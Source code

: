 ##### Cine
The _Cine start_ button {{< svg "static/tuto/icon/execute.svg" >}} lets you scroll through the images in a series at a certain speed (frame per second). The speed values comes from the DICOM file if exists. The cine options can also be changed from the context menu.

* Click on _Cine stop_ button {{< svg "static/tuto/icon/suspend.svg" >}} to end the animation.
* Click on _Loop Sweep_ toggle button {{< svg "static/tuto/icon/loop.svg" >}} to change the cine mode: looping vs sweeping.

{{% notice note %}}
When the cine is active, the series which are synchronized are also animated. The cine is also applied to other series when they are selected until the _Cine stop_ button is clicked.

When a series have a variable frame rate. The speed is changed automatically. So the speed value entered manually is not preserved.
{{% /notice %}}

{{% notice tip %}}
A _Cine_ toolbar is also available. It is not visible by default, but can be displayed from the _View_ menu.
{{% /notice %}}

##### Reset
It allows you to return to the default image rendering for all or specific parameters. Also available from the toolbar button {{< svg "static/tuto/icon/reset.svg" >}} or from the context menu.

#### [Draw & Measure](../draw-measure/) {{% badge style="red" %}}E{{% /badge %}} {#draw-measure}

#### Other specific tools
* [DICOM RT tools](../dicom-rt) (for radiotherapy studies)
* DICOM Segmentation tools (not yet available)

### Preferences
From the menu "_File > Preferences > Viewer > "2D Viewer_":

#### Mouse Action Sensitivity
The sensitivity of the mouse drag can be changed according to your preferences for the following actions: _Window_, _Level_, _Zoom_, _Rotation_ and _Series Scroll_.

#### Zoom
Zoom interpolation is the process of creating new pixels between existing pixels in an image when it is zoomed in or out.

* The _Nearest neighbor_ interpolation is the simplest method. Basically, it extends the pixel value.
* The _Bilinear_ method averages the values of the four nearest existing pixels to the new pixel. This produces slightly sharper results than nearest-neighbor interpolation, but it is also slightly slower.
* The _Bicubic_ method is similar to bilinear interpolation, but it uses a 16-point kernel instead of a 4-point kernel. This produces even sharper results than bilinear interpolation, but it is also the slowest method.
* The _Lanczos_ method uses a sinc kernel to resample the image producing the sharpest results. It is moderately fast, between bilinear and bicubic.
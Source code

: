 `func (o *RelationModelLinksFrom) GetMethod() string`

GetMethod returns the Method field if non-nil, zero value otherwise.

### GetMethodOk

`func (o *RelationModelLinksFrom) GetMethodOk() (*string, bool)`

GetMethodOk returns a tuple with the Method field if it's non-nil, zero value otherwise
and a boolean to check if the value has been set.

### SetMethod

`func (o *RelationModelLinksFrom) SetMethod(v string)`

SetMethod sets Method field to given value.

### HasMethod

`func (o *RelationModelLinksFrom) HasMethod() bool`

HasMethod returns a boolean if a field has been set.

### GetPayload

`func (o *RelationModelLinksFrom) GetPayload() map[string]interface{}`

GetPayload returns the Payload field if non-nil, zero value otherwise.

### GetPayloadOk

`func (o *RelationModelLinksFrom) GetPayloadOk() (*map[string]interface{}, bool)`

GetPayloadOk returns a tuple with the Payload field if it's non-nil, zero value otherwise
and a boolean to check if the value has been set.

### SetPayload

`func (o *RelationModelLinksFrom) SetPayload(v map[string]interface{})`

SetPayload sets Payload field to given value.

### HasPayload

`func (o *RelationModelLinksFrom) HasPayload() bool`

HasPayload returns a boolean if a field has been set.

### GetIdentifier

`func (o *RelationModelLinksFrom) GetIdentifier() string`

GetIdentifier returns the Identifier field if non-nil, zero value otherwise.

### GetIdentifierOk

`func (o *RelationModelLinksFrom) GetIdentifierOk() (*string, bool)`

Assignment:
Find the word "uses" in the entries above and gather every line that holds it.

Answer section:
* The _Bicubic_ method is similar to bilinear interpolation, but it uses a 16-point kernel instead of a 4-point kernel. This produces even sharper results than bilinear interpolation, but it is also the slowest method.
* The _Lanczos_ method uses a sinc kernel to resample the image producing the sharpest results. It is moderately fast, between bilinear and bicubic.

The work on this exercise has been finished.